What this task involves
It is required that the lines from the top of the listing through the line with "TRUE & Normal & 200 & TRUE & 0.30 & 2.00" be reproduced exactly, excluding pictures.

START Record extracts

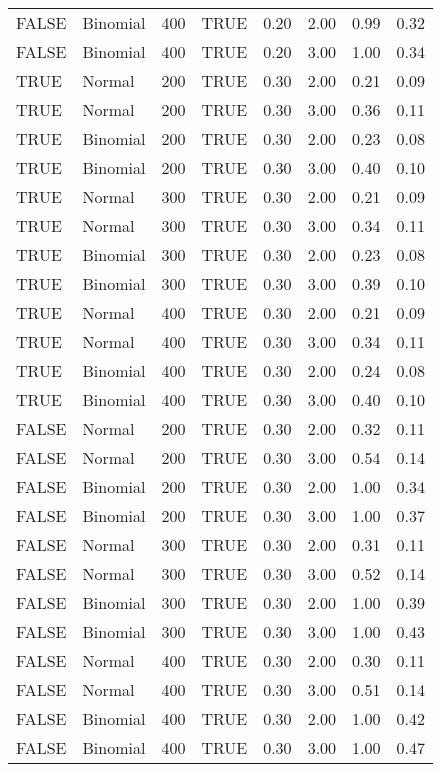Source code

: \begin{table}[ht]
\begin{tabular}{llrlrrrr}
  FALSE & Binomial & 400 & TRUE & 0.20 & 2.00 & 0.99 & 0.32 \\ 
  FALSE & Binomial & 400 & TRUE & 0.20 & 3.00 & 1.00 & 0.34 \\ 
  TRUE & Normal & 200 & TRUE & 0.30 & 2.00 & 0.21 & 0.09 \\ 
  TRUE & Normal & 200 & TRUE & 0.30 & 3.00 & 0.36 & 0.11 \\ 
  TRUE & Binomial & 200 & TRUE & 0.30 & 2.00 & 0.23 & 0.08 \\ 
  TRUE & Binomial & 200 & TRUE & 0.30 & 3.00 & 0.40 & 0.10 \\ 
  TRUE & Normal & 300 & TRUE & 0.30 & 2.00 & 0.21 & 0.09 \\ 
  TRUE & Normal & 300 & TRUE & 0.30 & 3.00 & 0.34 & 0.11 \\ 
  TRUE & Binomial & 300 & TRUE & 0.30 & 2.00 & 0.23 & 0.08 \\ 
  TRUE & Binomial & 300 & TRUE & 0.30 & 3.00 & 0.39 & 0.10 \\ 
  TRUE & Normal & 400 & TRUE & 0.30 & 2.00 & 0.21 & 0.09 \\ 
  TRUE & Normal & 400 & TRUE & 0.30 & 3.00 & 0.34 & 0.11 \\ 
  TRUE & Binomial & 400 & TRUE & 0.30 & 2.00 & 0.24 & 0.08 \\ 
  TRUE & Binomial & 400 & TRUE & 0.30 & 3.00 & 0.40 & 0.10 \\ 
  FALSE & Normal & 200 & TRUE & 0.30 & 2.00 & 0.32 & 0.11 \\ 
  FALSE & Normal & 200 & TRUE & 0.30 & 3.00 & 0.54 & 0.14 \\ 
  FALSE & Binomial & 200 & TRUE & 0.30 & 2.00 & 1.00 & 0.34 \\ 
  FALSE & Binomial & 200 & TRUE & 0.30 & 3.00 & 1.00 & 0.37 \\ 
  FALSE & Normal & 300 & TRUE & 0.30 & 2.00 & 0.31 & 0.11 \\ 
  FALSE & Normal & 300 & TRUE & 0.30 & 3.00 & 0.52 & 0.14 \\ 
  FALSE & Binomial & 300 & TRUE & 0.30 & 2.00 & 1.00 & 0.39 \\ 
  FALSE & Binomial & 300 & TRUE & 0.30 & 3.00 & 1.00 & 0.43 \\ 
  FALSE & Normal & 400 & TRUE & 0.30 & 2.00 & 0.30 & 0.11 \\ 
  FALSE & Normal & 400 & TRUE & 0.30 & 3.00 & 0.51 & 0.14 \\ 
  FALSE & Binomial & 400 & TRUE & 0.30 & 2.00 & 1.00 & 0.42 \\ 
  FALSE & Binomial & 400 & TRUE & 0.30 & 3.00 & 1.00 & 0.47 \\ 

\end{tabular}
\end{table}
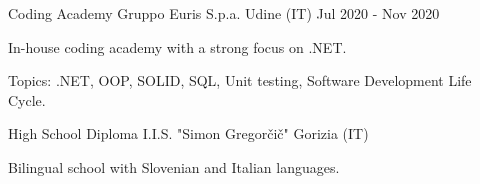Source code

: 

\begin{cventries}

\cventry
    {Coding Academy} %
    {Gruppo Euris S.p.a.} %
    {Udine (IT)} %
    {Jul 2020 - Nov 2020} %
    {
      \begin{cvitems} %
        \item {In-house coding academy with a strong focus on .NET.}
        \item {Topics: .NET, OOP, SOLID, SQL, Unit testing, Software Development Life Cycle.}
      \end{cvitems}
    }

\cventry
    {High School Diploma} %
    {I.I.S. "Simon Gregorčič"} %
    {Gorizia (IT)} %
    {} %
    {
      \begin{cvitems} %
        \item {Bilingual school with Slovenian and Italian languages.}
      \end{cvitems}
    }
\end{cventries}
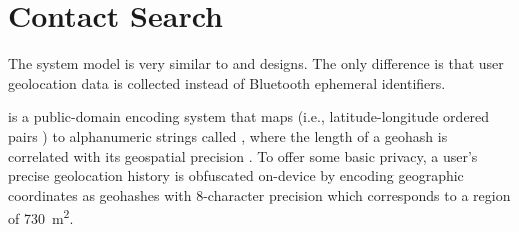 \section{Contact Search}\label{sec:contact-search}

\newcommand{\histories}{\vSet{H}}
\newcommand{\locations}{\mathbb{L}}
\newcommand{\locset}{\vSet{L}}
\newcommand{\latitude}{\phi}
\newcommand{\longitude}{\lambda}
\newcommand{\users}{\vSet{U}}
\newcommand{\sindex}{\vSet{I}}
\newcommand{\query}{\vSet{N}}
\newcommand{\qelement}{q}
\newcommand{\hone}{G}
\newcommand{\htwo}{H}
\newcommand{\neighbors}{\vSet{N}}


The system model is very similar to \citet{Ayday2020, Ayday2021} and designs. The only difference is that user geolocation data is collected instead of Bluetooth ephemeral identifiers.

 is a public-domain encoding system that maps  (i.e., latitude-longitude ordered pairs \cite[p. 5]{Sickle2004}) to alphanumeric strings called , where the length of a geohash is correlated with its geospatial precision \citep{Morton1966}. To offer some basic privacy, a user's precise geolocation history is obfuscated on-device by encoding geographic coordinates as geohashes with 8-character precision which corresponds to a region of \qty{730}{\meter^2}.

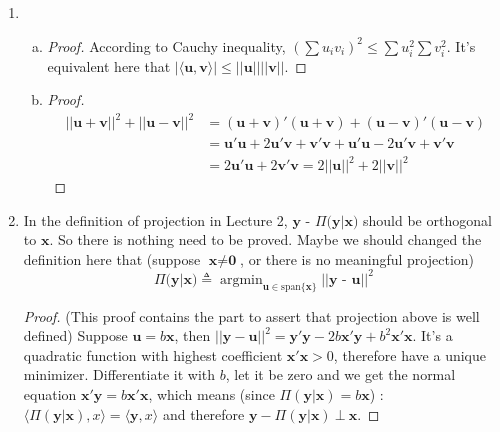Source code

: \documentclass[12pt]{article}
\DeclareMathOperator*{\argmin}{argmin}
\begin{document}
\begin{enumerate}
\begin{proof}
        Now we get $W^\bot = V$, hence dim$(W^\bot) = n-k$. Also we can see that $W^\bot$ is unique. 
        If not, we can merge the two different $W^\bot$ and get a higher dimensional subspace $Z$ that is orthogonal to $W$.
        Then $Z \oplus W \subset \mathbb{R}^n$ but dim$(Z \oplus W) \ge n+1 > n$, a contradiction. 
    \end{proof}
    \item
    \begin{enumerate}[(a)]
        \item 
        \begin{proof}
            According to Cauchy inequality, $\left(\sum u_i v_i\right)^2 \le \sum u_i^2 \sum v_i^2$. It's equivalent here that $|\langle \textbf{u}, \textbf{v} \rangle| \le ||\textbf{u}|| ||\textbf{v}||$.
        \end{proof}
        \item
        \begin{proof}
            \begin{align}
                ||\textbf{u} + \textbf{v}||^2 + ||\textbf{u} - \textbf{v}||^2 &= (\textbf{u} + \textbf{v})'(\textbf{u} + \textbf{v}) + (\textbf{u} - \textbf{v})'(\textbf{u} - \textbf{v}) \\
                                                                              &= \textbf{u}'\textbf{u} + 2 \textbf{u}'\textbf{v} + \textbf{v}'\textbf{v} + \textbf{u}'\textbf{u} - 2 \textbf{u}'\textbf{v} + \textbf{v}'\textbf{v} \\
                                                                              &= 2 \textbf{u}'\textbf{u} + 2 \textbf{v}'\textbf{v} = 2 ||\textbf{u}||^2 + 2 ||\textbf{v}||^2
            \end{align}
        \end{proof}
    \end{enumerate}
    \item
    In the definition of projection in Lecture 2, $\textbf{y - $\Pi$(y$|$x)}$ should be orthogonal to $\textbf{x}$. So there is nothing need to be proved. 
    Maybe we should changed the definition here that (suppose $\textbf{x} \neq \textbf{0}$, or there is no meaningful projection)
    $$\Pi\textbf{(y$|$x)} \triangleq \argmin_{\textbf{u} \in \text{span}\{\textbf{x}\}} ||\textbf{y - u}||^2$$
    \begin{proof}
        (This proof contains the part to assert that projection above is well defined)
        Suppose $\textbf{u} = b \textbf{x}$, then $||\textbf{y} - \textbf{u}||^2 = \textbf{y}'\textbf{y} - 2 b \textbf{x}'\textbf{y} + b^2 \textbf{x}'\textbf{x}$.
        It's a quadratic function with highest coefficient $\textbf{x}'\textbf{x} > 0$, therefore have a unique minimizer.
        Differentiate it with $b$, let it be zero and we get the normal equation $\textbf{x}'\textbf{y} = b \textbf{x}'\textbf{x}$,
        which means (since $\Pi(\textbf{y$|$x}) = b \textbf{x}$) : $\langle \Pi(\textbf{y$|$x}), x \rangle = \langle \textbf{y}, x \rangle$ and therefore $\textbf{y} - \Pi(\textbf{y$|$x}) \  \bot \ \textbf{x}$.
    \end{proof}
\end{enumerate}
\end{document}
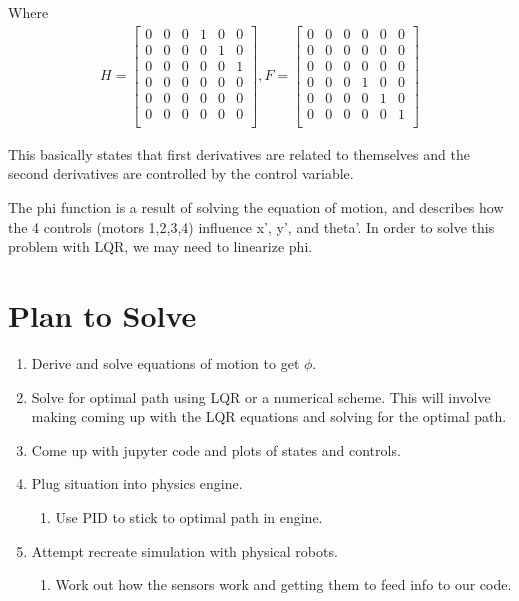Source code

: \documentclass[oneside,12pt]{amsart}
\newcommand{\0}{{\vec  0 }}
\newcommand{\1}{{\mathbbm{  1} }}
\begin{document}
    Where 
    \begin{align*}
        H = 
        \begin{bmatrix} 
            0 & 0 & 0 & 1 & 0 & 0\\  
            0 & 0 & 0 & 0 & 1 & 0\\  
            0 & 0 & 0 & 0 & 0 & 1\\  
            0 & 0 & 0 & 0 & 0 & 0\\  
            0 & 0 & 0 & 0 & 0 & 0\\  
            0 & 0 & 0 & 0 & 0 & 0\\  
        \end{bmatrix},
    F =
    \begin{bmatrix} 
        0 & 0 & 0 & 0 & 0 & 0 \\  
        0 & 0 & 0 & 0 & 0 & 0 \\  
        0 & 0 & 0 & 0 & 0 & 0 \\  
        0 & 0 & 0 & 1 & 0 & 0 \\  
        0 & 0 & 0 & 0 & 1 & 0 \\  
        0 & 0 & 0 & 0 & 0 & 1 \\  
    \end{bmatrix} 
    \end{align*}
    
    This basically states that first derivatives are related to themselves and the second derivatives are controlled by the control variable. 
    
    The phi function is a result of solving the equation of motion, and describes how the 4 controls (motors 1,2,3,4) influence x’, y’, and theta’. In order to solve this problem with LQR, we may need to linearize phi.
    
    \section{Plan to Solve}
    \begin{enumerate}[label=\roman*.]
        \item Derive and solve equations of motion to get $\phi$.
        \item Solve for optimal path using LQR or a numerical scheme. This will involve making coming up with the LQR equations and solving for the optimal path.
        \item Come up with jupyter code and plots of states and controls.
        \item Plug situation into physics engine.
        \begin{enumerate}[label=\alph*.]
            \item Use PID to stick to optimal path in engine.
        \end{enumerate}
        \item Attempt recreate simulation with physical robots.
        \begin{enumerate}[label=\alph*.]
            \item Work out how the sensors work and getting them to feed info to our code. 
        \end{enumerate}
    \end{enumerate}
    
    
    
    
    
\end{document}
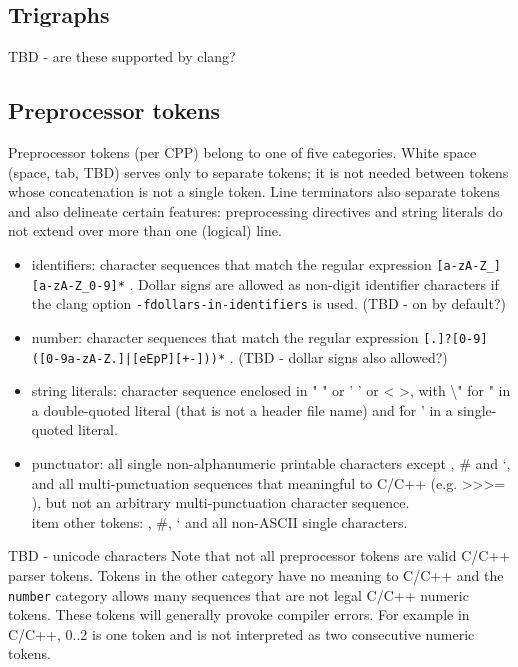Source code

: \subsection{Trigraphs}

TBD - are these supported by clang?

\subsection{Preprocessor tokens}
Preprocessor tokens (per CPP) belong to one of five categories. White space (space, tab, TBD) serves only to separate tokens; it is not needed between tokens whose concatenation is not a single token. Line terminators also separate tokens and also delineate certain features: preprocessing directives and string literals do not extend over more than one (logical) line.
\begin{itemize}
	\item identifiers: character sequences that match the regular expression \texttt{[a-zA-Z\_][a-zA-Z\_0-9]*} . Dollar signs are allowed as non-digit identifier characters if the clang option \texttt{-fdollars-in-identifiers} is used. (TBD - on by default?)
	\item number: character sequences that match the regular expression \texttt{[.]?[0-9]([0-9a-zA-Z.]|[eEpP][+-]))*} . (TBD - dollar signs also allowed?)
	\item string literals: character sequence enclosed in " " or ' ' or < >, with \textbackslash " for " in a double-quoted literal (that is not a header file name) and \' for ' in a single-quoted literal.
	\item punctuator: all single non-alphanumeric printable characters except \@, \# and `, and all multi-punctuation sequences that meaningful to C/C++ (e.g. >>>= ), but not an arbitrary multi-punctuation character sequence.
	\\item other tokens: \@, \#, ` and all non-ASCII single characters.
\end{itemize}
TBD - unicode characters
Note that not all preprocessor tokens are valid C/C++ parser tokens. Tokens in the other category have no meaning to C/C++ and the \texttt{number} category allows many sequences that are not legal C/C++ numeric tokens. These tokens will generally provoke compiler errors. For example in C/C++, 0..2 is one token and is not interpreted as two consecutive numeric tokens.

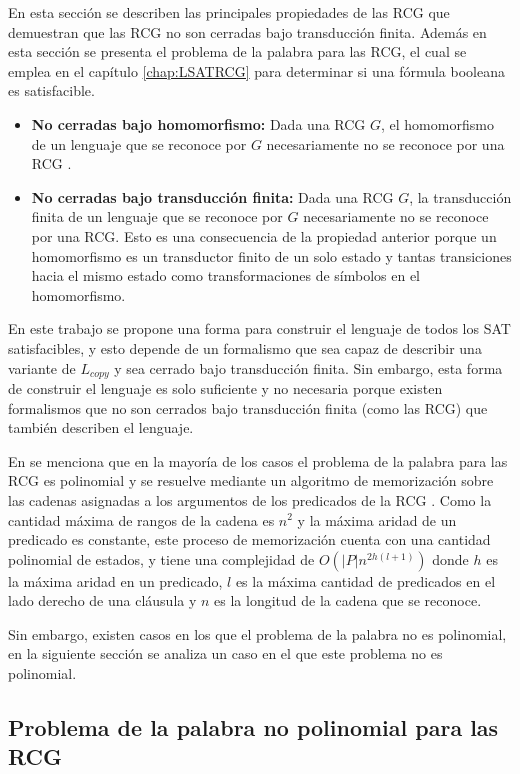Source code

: En esta sección se describen las principales propiedades de las RCG que demuestran que las RCG no son cerradas 
bajo transducción finita. Además en esta sección se presenta el problema de la palabra 
para las RCG, el cual se emplea en el capítulo \ref{chap:LSATRCG} para determinar si una fórmula booleana es satisfacible.

\begin{itemize}
    \item  \textbf{No cerradas bajo homomorfismo:} Dada una RCG $G$, el homomorfismo de un lenguaje que se reconoce por $G$ necesariamente no se reconoce por una RCG \cite{propertiesRCGBib}.
    \item \textbf{No cerradas bajo transducción finita:} Dada una RCG $G$, la transducción finita de un lenguaje que se reconoce por $G$ necesariamente no se reconoce por una RCG. Esto es una consecuencia de la propiedad anterior porque un homomorfismo es un transductor finito de un solo estado y tantas transiciones hacia el mismo estado como transformaciones de símbolos en el homomorfismo.
\end{itemize}

En este trabajo se propone una forma para construir el lenguaje de todos los SAT satisfacibles, y esto depende de un formalismo que 
sea capaz de describir una variante de $L_{copy}$ y sea cerrado bajo transducción finita. Sin embargo, esta forma de construir el lenguaje es solo suficiente 
y no necesaria porque existen formalismos que no son cerrados bajo transducción finita (como las RCG) que también 
describen el lenguaje.

En \cite{mainRCGBib} se menciona que en la mayoría de los casos el problema de la palabra para las RCG es polinomial y se resuelve mediante un algoritmo de memorización sobre las cadenas asignadas a los argumentos de los predicados de la RCG \cite{mainRCGBib}.  Como la cantidad máxima de rangos de la cadena es $n^2$ y la máxima aridad de un predicado es constante, este proceso de memorización cuenta con una cantidad polinomial de estados, y tiene una complejidad de $O(|P|n^{2h(l+1)})$ donde $h$ es la máxima aridad en un predicado, $l$ es la máxima cantidad de predicados en el lado derecho de una cláusula y $n$ es la longitud de la cadena que se reconoce.

Sin embargo, existen casos en los que el problema de la palabra no es polinomial, en la siguiente sección se analiza un caso en el que este problema no es polinomial.

\subsection{Problema de la palabra no polinomial para las RCG}

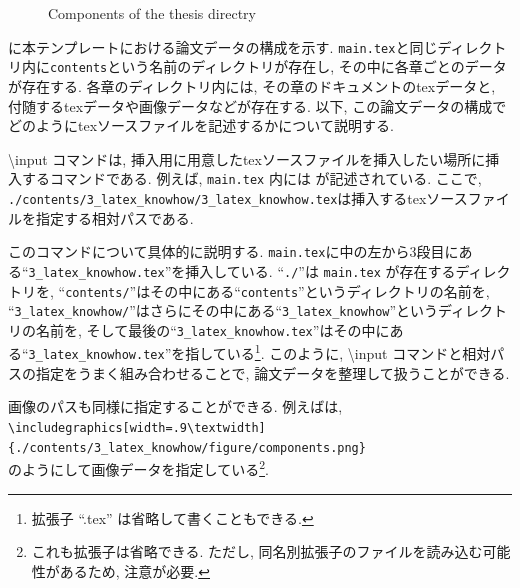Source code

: \begin{figure}[htbp]
  \centering
  \caption{Components of the thesis directry}
\end{figure}

に本テンプレートにおける論文データの構成を示す. \verb|main.tex|と同じディレクトリ内に\verb|contents|という名前のディレクトリが存在し, その中に各章ごとのデータが存在する. 各章のディレクトリ内には, その章のドキュメントのtexデータと, 付随するtexデータや画像データなどが存在する. 以下, この論文データの構成でどのようにtexソースファイルを記述するかについて説明する. 

\textbackslash input コマンドは, 挿入用に用意したtexソースファイルを挿入したい場所に挿入するコマンドである. 
例えば, \verb|main.tex| 内には
\verb|| 
が記述されている. ここで, \verb|./contents/3_latex_knowhow/3_latex_knowhow.tex|は挿入するtexソースファイルを指定する相対パスである. 

このコマンドについて具体的に説明する. \verb|main.tex|に中の左から3段目にある``\verb|3_latex_knowhow.tex|''を挿入している. ``\verb|./|''は \verb|main.tex| が存在するディレクトリを, ``\verb|contents/|''はその中にある``\verb|contents|''というディレクトリの名前を, ``\verb|3_latex_knowhow/|''はさらにその中にある``\verb|3_latex_knowhow|''というディレクトリの名前を, そして最後の``\verb|3_latex_knowhow.tex|''はその中にある``\verb|3_latex_knowhow.tex|''を指している\footnote{
拡張子 ``.tex'' は省略して書くこともできる. 
}. このように, \textbackslash input コマンドと相対パスの指定をうまく組み合わせることで, 論文データを整理して扱うことができる. 

画像のパスも同様に指定することができる. 例えばは, \\
\verb|\includegraphics[width=.9\textwidth]|\\
\verb|{./contents/3_latex_knowhow/figure/components.png}|\\
のようにして画像データを指定している\footnote{
これも拡張子は省略できる. ただし, 同名別拡張子のファイルを読み込む可能性があるため, 注意が必要. 
}.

END Record extracts

Task output
Source code

: \begin{table}[ht]
\begin{tabular}{llrlrrrr}
  FALSE & Binomial & 400 & TRUE & 0.20 & 2.00 & 0.99 & 0.32 \\ 
  FALSE & Binomial & 400 & TRUE & 0.20 & 3.00 & 1.00 & 0.34 \\ 
  TRUE & Normal & 200 & TRUE & 0.30 & 2.00 & 0.21 & 0.09 \\ 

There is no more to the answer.